Published on 08/10/15 at 10:16am

A Phase III non-inferiority study comparing UCB's Vimpat with carbamazepine suggests the two drugs can be used as monotherapy treatments. 

The study compared Vimpat (lacosamide) and carbamazepine-controlled releases, as monotherapies in 888 European patients aged 16 years and older with newly or recently-diagnosed epilepsy.

The study met its primary endpoint for the proportion of patients remaining seizure free for six consecutive months of treatment, in newly or recently-diagnosed adult patients with partial-onset seizures.

Professor Dr Iris Loew-Friedrich, chief medical officer and executive vice president of UCB says: “We are very pleased with these top-line results which reported 90% of lacosamide patients remaining seizure free for six consecutive months, demonstrating non-inferiority of lacosamide. These encouraging data support lacosamide as monotherapy for partial onset seizures, which is already approved and launched in the United States and should soon reach patients in the EU.”

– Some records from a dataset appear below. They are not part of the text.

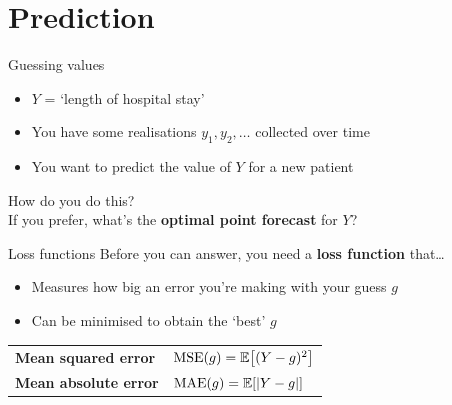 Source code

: \section{Prediction}

\begin{frame}{Guessing values}
    \begin{itemize}
        \item $Y$ = `length of hospital stay'
        \item You have some realisations $y_{1}, y_{2}, \ldots$ collected over
              time
        \item You want to predict the value of $Y$ for a new patient
    \end{itemize}
    \vfill\pause
    \begin{center}
        {\Large%
         How do you do this?} \\[1em]
        {If you prefer, what's the \textbf{optimal point forecast} for $Y$?}
    \end{center}
\end{frame}

\begin{frame}{Loss functions}
    Before you can answer, you need a \textbf{loss function} that\ldots
    \begin{itemize}
        \item Measures how big an error you're making with your guess $g$
        \item Can be minimised to obtain the `best' $g$
    \end{itemize}
    \vfill\pause
    \begin{center}
        \renewcommand*{\arraystretch}{1.5}
        \begin{tabular}{ll}
            \toprule
            \textbf{Mean squared error}  & $\operatorname{MSE}(g) = \mathbb{E}\!\left[  (Y - g)^{2} \right]$ \\
            \textbf{Mean absolute error} & $\operatorname{MAE}(g) = \mathbb{E}\!\left[  |Y - g| \right]$ \\
            \bottomrule
        \end{tabular}
    \end{center}
\end{frame}

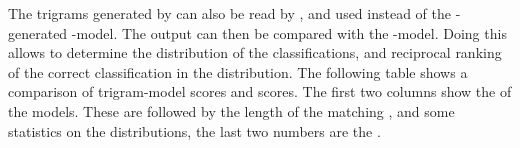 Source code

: \documentclass[a4paper,10pt,twoside]{report}
\begin{document}

The trigrams generated by \srilm{} can also be read by \wopr{}, and
used instead of the \wopr{}-generated \ngram{}-model. The output can
then be compared with the \wopr{} \ngram{}-model. Doing this allows
\wopr{} to determine the distribution of the classifications, and
reciprocal ranking of the correct classification in the
distribution. The following table shows a comparison of \wopr{}
trigram-model scores and \srilm{} scores. The first two columns show
the \ltenp{} of the models. These are followed by the length of the
matching \ngram{}, and some statistics on the distributions, the last
two numbers are the \rr{}.
\end{document}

Jeff Wren, patient value head neurology and executive vice president of UCB says: “In recent years Vimpat has provided value for patients requiring add-on therapy for their focal epilepsy. This study suggests that it may provide similar benefits as a first-line monotherapy, building on our commitment on enhancing value for those with seizure disorders at every point in their epilepsy journey.”

Vimpat is approved as an adjunctive therapy for the treatment of partial-onset seizures in adults with epilepsy aged between 17 years in the US and 16 years in the EU. However, in the EU, Lacosamide is not currently approved for use as monotherapy. Following the trial success, UCB plans a submission to EU regulatory authorities in the first half of 2016.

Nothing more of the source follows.